*Stored data:*
BEGIN

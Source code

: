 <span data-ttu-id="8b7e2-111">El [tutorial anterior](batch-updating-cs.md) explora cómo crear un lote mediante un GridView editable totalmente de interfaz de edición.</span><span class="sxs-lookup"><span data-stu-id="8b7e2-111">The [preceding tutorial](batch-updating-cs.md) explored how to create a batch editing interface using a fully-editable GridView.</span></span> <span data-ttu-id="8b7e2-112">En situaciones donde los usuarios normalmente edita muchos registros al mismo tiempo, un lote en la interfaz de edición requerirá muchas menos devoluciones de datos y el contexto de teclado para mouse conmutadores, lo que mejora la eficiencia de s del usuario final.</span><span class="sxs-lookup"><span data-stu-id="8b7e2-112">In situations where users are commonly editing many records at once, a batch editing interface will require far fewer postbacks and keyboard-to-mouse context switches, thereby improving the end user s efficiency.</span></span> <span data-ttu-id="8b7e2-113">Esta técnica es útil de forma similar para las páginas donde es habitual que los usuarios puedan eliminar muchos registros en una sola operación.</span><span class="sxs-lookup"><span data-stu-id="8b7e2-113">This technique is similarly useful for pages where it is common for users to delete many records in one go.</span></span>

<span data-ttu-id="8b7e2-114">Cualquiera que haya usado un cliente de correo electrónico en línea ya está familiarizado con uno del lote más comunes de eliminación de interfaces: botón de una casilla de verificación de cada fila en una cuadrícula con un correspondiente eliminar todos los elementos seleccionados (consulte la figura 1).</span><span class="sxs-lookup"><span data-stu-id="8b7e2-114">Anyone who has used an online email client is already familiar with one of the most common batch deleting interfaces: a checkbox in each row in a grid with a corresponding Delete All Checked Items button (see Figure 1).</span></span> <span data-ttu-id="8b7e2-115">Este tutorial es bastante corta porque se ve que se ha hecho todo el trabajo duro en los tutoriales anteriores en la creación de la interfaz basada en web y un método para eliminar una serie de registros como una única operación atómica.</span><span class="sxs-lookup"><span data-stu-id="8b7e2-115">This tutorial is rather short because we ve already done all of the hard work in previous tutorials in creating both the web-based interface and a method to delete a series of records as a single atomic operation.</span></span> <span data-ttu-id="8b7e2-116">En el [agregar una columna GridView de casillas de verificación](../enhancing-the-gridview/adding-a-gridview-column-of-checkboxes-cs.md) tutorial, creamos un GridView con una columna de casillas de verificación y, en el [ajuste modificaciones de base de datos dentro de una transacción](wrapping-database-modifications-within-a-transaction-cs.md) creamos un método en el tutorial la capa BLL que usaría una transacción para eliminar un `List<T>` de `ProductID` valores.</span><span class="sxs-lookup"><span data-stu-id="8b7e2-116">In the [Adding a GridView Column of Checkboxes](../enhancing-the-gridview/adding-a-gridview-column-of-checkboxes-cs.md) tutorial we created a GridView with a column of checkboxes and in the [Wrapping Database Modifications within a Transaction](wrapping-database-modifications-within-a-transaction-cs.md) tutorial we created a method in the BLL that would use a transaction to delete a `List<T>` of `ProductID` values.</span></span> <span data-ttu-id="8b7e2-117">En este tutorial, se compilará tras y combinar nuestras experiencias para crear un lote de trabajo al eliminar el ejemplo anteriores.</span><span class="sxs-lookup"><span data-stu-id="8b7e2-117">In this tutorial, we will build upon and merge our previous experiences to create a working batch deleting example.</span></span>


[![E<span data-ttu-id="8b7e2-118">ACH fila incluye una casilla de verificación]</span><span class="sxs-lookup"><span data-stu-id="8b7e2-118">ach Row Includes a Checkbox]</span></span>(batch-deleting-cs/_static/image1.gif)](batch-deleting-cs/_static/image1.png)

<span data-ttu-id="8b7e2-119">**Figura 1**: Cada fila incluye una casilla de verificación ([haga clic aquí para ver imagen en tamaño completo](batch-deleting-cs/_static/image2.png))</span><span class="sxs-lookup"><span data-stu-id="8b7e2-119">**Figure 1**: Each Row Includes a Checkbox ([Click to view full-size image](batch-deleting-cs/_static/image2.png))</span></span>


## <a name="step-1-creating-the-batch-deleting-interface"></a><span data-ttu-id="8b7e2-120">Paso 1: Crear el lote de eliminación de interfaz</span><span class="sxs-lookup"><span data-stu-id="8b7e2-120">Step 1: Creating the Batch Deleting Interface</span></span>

END

*Problem requirements:* Copy exactly the line that contains "1**: Cada fila" and every line after it, up to and including the last line of the records.

*Output of the exercise:*
<span data-ttu-id="8b7e2-119">**Figura 1**: Cada fila incluye una casilla de verificación ([haga clic aquí para ver imagen en tamaño completo](batch-deleting-cs/_static/image2.png))</span><span class="sxs-lookup"><span data-stu-id="8b7e2-119">**Figure 1**: Each Row Includes a Checkbox ([Click to view full-size image](batch-deleting-cs/_static/image2.png))</span></span>


## <a name="step-1-creating-the-batch-deleting-interface"></a><span data-ttu-id="8b7e2-120">Paso 1: Crear el lote de eliminación de interfaz</span><span class="sxs-lookup"><span data-stu-id="8b7e2-120">Step 1: Creating the Batch Deleting Interface</span></span>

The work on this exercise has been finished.